I spotted this house late last year.but the light was fading badly.so earlier in the year I went back to reshoot it.the house is a large Georgian style house,heavily extended out back.the previous owners obviously ran a buisness out back as there was several offices there.a nice enjoyable re visit on a nice sunny day.


----------



## smiler (Dec 26, 2016)

If this is your last report and pics for the year you choose a gem to finish on Mikey. Many Thanks


----------



## UrbanX (Dec 26, 2016)

Love it! Love it! Love it!


----------



## Sam Haltin (Dec 26, 2016)

Nice photos and a nice house. There's some lovely pieces of furniture in this house.


----------



## Mikeymutt (Dec 26, 2016)

smiler said:


> If this is your last report and pics for the year you choose a gem to finish on Mikey. Many Thanks



Yeah that is my last one for the year smiler.I will be in Scotland in a few days for nine days.hope you had a great Christmas.and wishing you a peaceful new year


----------



## The Wombat (Dec 27, 2016)

Excellent set there, looks an interesting place 
Have enjoyed all your reports again this year


----------



## smiler (Dec 27, 2016)

Mikeymutt said:


> Yeah that is my last one for the year smiler.I will be in Scotland in a few days for nine days.hope you had a great Christmas.and wishing you a peaceful new year



You posted excellent reports this year Mikey but you were a bit short on the PP, Belfast's by the dozen, a good few hurricane lamps even a couple of primuses, I shall be counting again in the new year.
Have great safe years exploring and watch where your putting your feet.
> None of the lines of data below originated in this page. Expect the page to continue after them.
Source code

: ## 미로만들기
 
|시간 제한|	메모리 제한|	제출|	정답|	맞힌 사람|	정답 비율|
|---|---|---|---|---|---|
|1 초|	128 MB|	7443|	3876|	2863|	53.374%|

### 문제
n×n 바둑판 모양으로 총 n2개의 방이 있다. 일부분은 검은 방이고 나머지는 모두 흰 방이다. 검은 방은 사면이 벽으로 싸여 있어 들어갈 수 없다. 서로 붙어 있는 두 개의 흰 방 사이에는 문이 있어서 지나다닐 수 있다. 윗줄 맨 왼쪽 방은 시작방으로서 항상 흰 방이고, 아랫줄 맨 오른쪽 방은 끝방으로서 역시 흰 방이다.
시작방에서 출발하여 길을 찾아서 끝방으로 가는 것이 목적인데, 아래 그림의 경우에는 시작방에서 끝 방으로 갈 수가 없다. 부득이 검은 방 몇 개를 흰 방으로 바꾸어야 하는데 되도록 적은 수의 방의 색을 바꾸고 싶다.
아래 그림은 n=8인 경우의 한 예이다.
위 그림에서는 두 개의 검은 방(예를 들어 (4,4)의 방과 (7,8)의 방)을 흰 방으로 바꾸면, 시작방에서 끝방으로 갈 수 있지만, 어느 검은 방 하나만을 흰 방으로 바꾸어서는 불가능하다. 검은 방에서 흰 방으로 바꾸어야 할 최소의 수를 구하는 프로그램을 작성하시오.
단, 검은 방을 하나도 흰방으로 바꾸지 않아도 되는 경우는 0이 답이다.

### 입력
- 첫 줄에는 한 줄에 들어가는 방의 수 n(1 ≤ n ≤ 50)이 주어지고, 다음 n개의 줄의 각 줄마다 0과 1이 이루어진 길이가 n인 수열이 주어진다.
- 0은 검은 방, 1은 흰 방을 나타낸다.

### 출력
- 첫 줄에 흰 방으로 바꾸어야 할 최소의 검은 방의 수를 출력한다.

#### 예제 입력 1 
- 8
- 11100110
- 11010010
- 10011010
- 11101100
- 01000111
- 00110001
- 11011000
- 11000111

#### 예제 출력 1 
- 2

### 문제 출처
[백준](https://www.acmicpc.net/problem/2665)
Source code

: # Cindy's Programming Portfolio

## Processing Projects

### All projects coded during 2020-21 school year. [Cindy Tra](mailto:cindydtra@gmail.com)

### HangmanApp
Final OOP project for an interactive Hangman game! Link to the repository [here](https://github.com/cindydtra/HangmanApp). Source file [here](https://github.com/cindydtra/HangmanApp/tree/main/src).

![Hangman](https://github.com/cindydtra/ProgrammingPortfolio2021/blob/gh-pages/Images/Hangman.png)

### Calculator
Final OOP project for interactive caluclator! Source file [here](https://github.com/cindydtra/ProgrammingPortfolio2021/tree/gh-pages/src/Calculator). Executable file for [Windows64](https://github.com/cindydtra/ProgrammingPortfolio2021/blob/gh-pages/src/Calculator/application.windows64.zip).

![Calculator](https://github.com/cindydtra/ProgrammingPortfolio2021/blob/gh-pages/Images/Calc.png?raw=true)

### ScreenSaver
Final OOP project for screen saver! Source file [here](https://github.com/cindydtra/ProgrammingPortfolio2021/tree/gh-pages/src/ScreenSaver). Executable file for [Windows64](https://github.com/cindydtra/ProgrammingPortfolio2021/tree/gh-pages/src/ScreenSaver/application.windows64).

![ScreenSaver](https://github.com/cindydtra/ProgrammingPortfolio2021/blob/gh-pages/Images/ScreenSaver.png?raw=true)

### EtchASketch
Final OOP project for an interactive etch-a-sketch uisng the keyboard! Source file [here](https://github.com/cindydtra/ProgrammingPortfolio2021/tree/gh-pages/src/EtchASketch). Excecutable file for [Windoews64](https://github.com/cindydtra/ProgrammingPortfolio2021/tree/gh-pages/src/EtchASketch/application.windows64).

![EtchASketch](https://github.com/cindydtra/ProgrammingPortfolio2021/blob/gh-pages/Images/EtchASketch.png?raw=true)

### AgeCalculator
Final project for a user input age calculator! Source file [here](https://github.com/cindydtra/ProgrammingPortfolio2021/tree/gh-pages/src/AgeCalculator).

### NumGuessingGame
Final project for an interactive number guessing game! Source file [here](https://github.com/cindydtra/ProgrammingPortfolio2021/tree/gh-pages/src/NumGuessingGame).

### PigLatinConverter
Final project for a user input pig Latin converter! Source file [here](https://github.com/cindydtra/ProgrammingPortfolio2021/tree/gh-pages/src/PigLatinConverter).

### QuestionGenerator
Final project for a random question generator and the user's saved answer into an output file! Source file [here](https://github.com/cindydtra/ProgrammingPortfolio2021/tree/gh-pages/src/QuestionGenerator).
K


----------



## Wrench (Dec 27, 2016)

Lovely photos there. 
Very nice mooch and post.
Thanks for sharing.


----------



## J_a_t_33 (Dec 27, 2016)

Wow man, stunning stunning pictures!


----------



## Brewtal (Dec 28, 2016)

Wow that is a stunner, nice find! Some absolutely cracking shots there, I particularly like the one of the radio and the one of the books. Lovely stuff, thanks for sharing. Have fun in Scotland!


----------



## jsp77 (Dec 28, 2016)

I enjoyed that Mikey, still lots left to see and photograph. A real time warp.


----------



## andylen (Dec 28, 2016)

Like your style, cracking set of pictures, well done.


----------